連載開始記念で冒険者1日目が終わるまでは毎日投稿致します。

約8話まで。(1日に8話も掛かるってどんなペースなんだと自分で驚いてます)

それ以降は毎度おなじみ自転車操業なので・・・来月くらいから週2くらいのペースでの投稿でお許しください。


なお、後書きの手紙は節目の日の終わりに書こうかなと考えてます。


生まれ故郷を出て2日。

私の目の前には高さ5メートルの外壁が聳え立っていた。

ここは港湾都市ブルマーレ。

あの災害で壊滅状態に陥った跡は外からでは分からない。

どうやら10年でほぼ修復が終わってるみたいだ。

街の中へ通じる門には商人の馬車が列を作っているので私もその後ろに並ぶ。

すると前に並んでいたおじさんが私に話し掛けてきた。


「やあこんにちは。お嬢さん1人かい?」

「こんにちは。ええ、そうですよ」

「商人って感じじゃないから出稼ぎかい?

君が並ぶ列はここじゃなくて隣だよ」

「え?」


言われて見てみれば、今並んでる列とは別に、馬車などはなく徒歩で来ている人達の列があった。


「あれは?」

「手荷物しかない人、主に冒険者達の列さ。

こっちは荷物検査に時間が掛かるからね。こうして列を分けているという訳だ」


確かに向こうの列は進みが早い。

多分簡単な身元検査だけで通れるからだわ。

なるほど、賢い。


「ありがとう、おじさん」

「ああ、良いってことよ。頑張んなよ」


私はおじさんにお礼を言いつつ隣の列に並んだ。

程なくして私の番がやってきた。


「次の人」

「はい」

「おや、見ない顔だな。身分証はあるかい?」

「はい、こちらで良いですか?」

「これは……」


私が差し出したカードを見た門番のお兄さんは、しげしげとそのカードを確認していた。

カードにはこう書かれている。


『プラテリア町のリーン

保護者:R・J・トール』


故郷の町の名前と私の名前。そして保護者の名前だ。

この保護者というのは実際の親戚などではない。

あの災厄によって孤児になった子供たちを保護する『蒼天の守護者』という団体があって、そこに所属している人の1人が私の保護者。

実はまだ直接お会いしたことは無いんだけど、それでも毎月食べていくには十分なお金が手紙と共に送られてくるの。

見返りは返事を書くことだけ。

トール様にもいつか直接お礼を言いに行けたら良いのだけど、お返事も手紙を送るのではなく魔法でメッセージを送るだけなので実は何処に住んでいるのかも知らない。

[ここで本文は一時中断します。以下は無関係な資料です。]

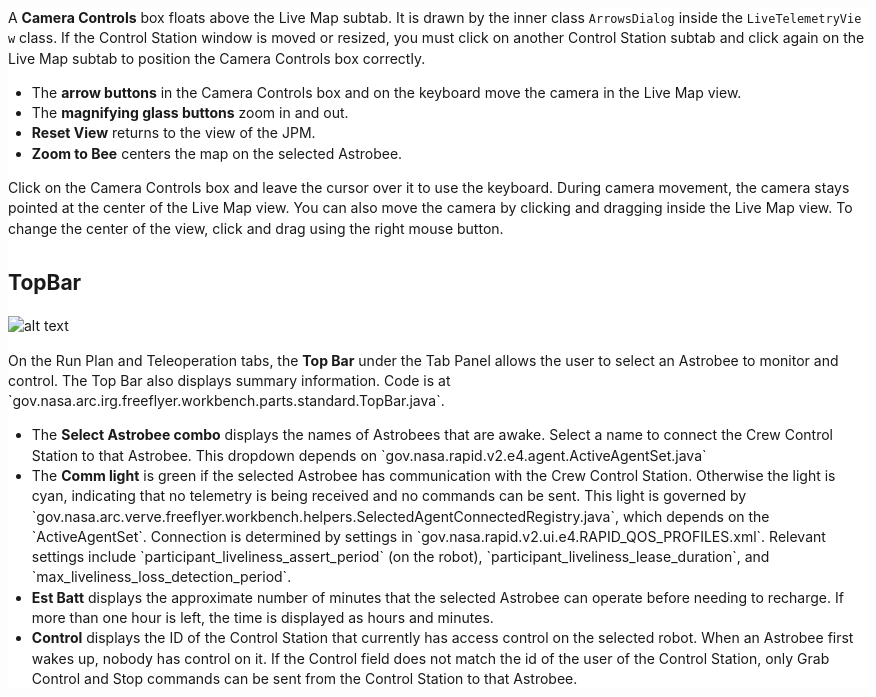 A **Camera Controls** box floats above the Live Map subtab. It is drawn by the inner class `ArrowsDialog` inside the
`LiveTelemetryView` class. If the Control Station window is moved or resized, you must click on another Control Station
subtab and click again on the Live Map subtab to position the Camera Controls box correctly.

* The **arrow buttons** in the Camera Controls box and on the keyboard 
move the camera in the Live Map view.
* The **magnifying glass buttons** zoom in and out.
* **Reset View** returns to the view of the JPM.
* **Zoom to Bee** centers the map on the selected Astrobee.

Click on the Camera Controls box and leave the cursor over it
 to use the keyboard. During camera movement, the camera stays pointed at the center
 of the Live Map view. You can also move the camera by clicking and dragging inside
 the Live Map view.  To change the center of the view, click and drag using the right
 mouse button.

## TopBar ##
![alt text](https://github.com/nasa/astrobee_gds/blob/master/gov.nasa.arc.ff.ocu/helpfiles/TopBar.png  "Top Bar")

<p>
On the Run Plan and Teleoperation tabs, the <b>Top Bar</b> under the Tab Panel allows the user to select 
an Astrobee to monitor and control. The Top Bar also displays summary information. Code is at
 `gov.nasa.arc.irg.freeflyer.workbench.parts.standard.TopBar.java`.
</p>
<ul>
<li> The <b>Select Astrobee combo</b> displays the names of Astrobees that are awake. Select a name to
connect the Crew Control Station to that Astrobee. This dropdown depends on 
`gov.nasa.rapid.v2.e4.agent.ActiveAgentSet.java`</li>
<li> The <b>Comm light</b> is green if the selected Astrobee has communication with the Crew Control Station.
Otherwise the light is cyan, indicating that no telemetry is being received and no commands can be sent.
This light is governed by `gov.nasa.arc.verve.freeflyer.workbench.helpers.SelectedAgentConnectedRegistry.java`, which
depends on the `ActiveAgentSet`. Connection is determined by settings in `gov.nasa.rapid.v2.ui.e4.RAPID_QOS_PROFILES.xml`. 
Relevant settings include `participant_liveliness_assert_period` (on the robot), `participant_liveliness_lease_duration`,
and `max_liveliness_loss_detection_period`.
 </li> 
<li> <b>Est Batt</b> displays the approximate number of minutes that the selected Astrobee
can operate before needing to recharge. If more than one hour is left, the time is displayed as hours and minutes.</li>
<li> <b>Control</b> displays the ID of the Control Station that currently has access control
on the selected robot. When an Astrobee first wakes up, nobody has control on it. If the Control field does not match the
 id of the user of the Control Station, only Grab Control and Stop commands can be sent from the Control Station 
 to that Astrobee. </li>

あっと、考え込んでる間にチェックが終わったみたいでカードを返してくれた。


「ようこそ、蒼天の少女。

今日は観光に来たのかい?」

「いえ、冒険者になりに来ました。

雷神公の遺志を継ぐために」


私の答えを聞いたお兄さんはそれまでのゆったりした姿勢から背筋を伸ばしてビシッと敬礼をした。


「そうでしたか。勇敢なる若者に敬意を。

我々はあなたを歓迎します」

「あ、ありがとうございます」


突然の事に驚いたけど、それだけこの街を救った雷神公と冒険者達は感謝されているという事なのでしょう。

私はお礼を言いつつ町の中へと入った。


「……ふわぁ」


目に飛び込んできたのは立派な街並みと活気溢れる大勢の人。

ここが世界の中心だと言われたら信じてしまいそうだ。

王都はもっと栄えて居るのだろうか。

今の私には想像も出来ない。


「おっといけない」


こんな所で呆けている場合じゃない。

私にはやるべき事もあれば行くべき場所も分かっているのだから。


『冒険者ギルド』


3階建てのその建物は街の西側、つまり海岸に近い場所に建てられていた。

堅牢な造りから一見砦のようにも見える。

もしかしたらまた魔物が襲来したときの為なのかもしれない。

私は逸る気持ちを抑えながら中へと入ると、中に居た数人から一瞬だけ鋭い視線を向けられた。けどそれだけだった。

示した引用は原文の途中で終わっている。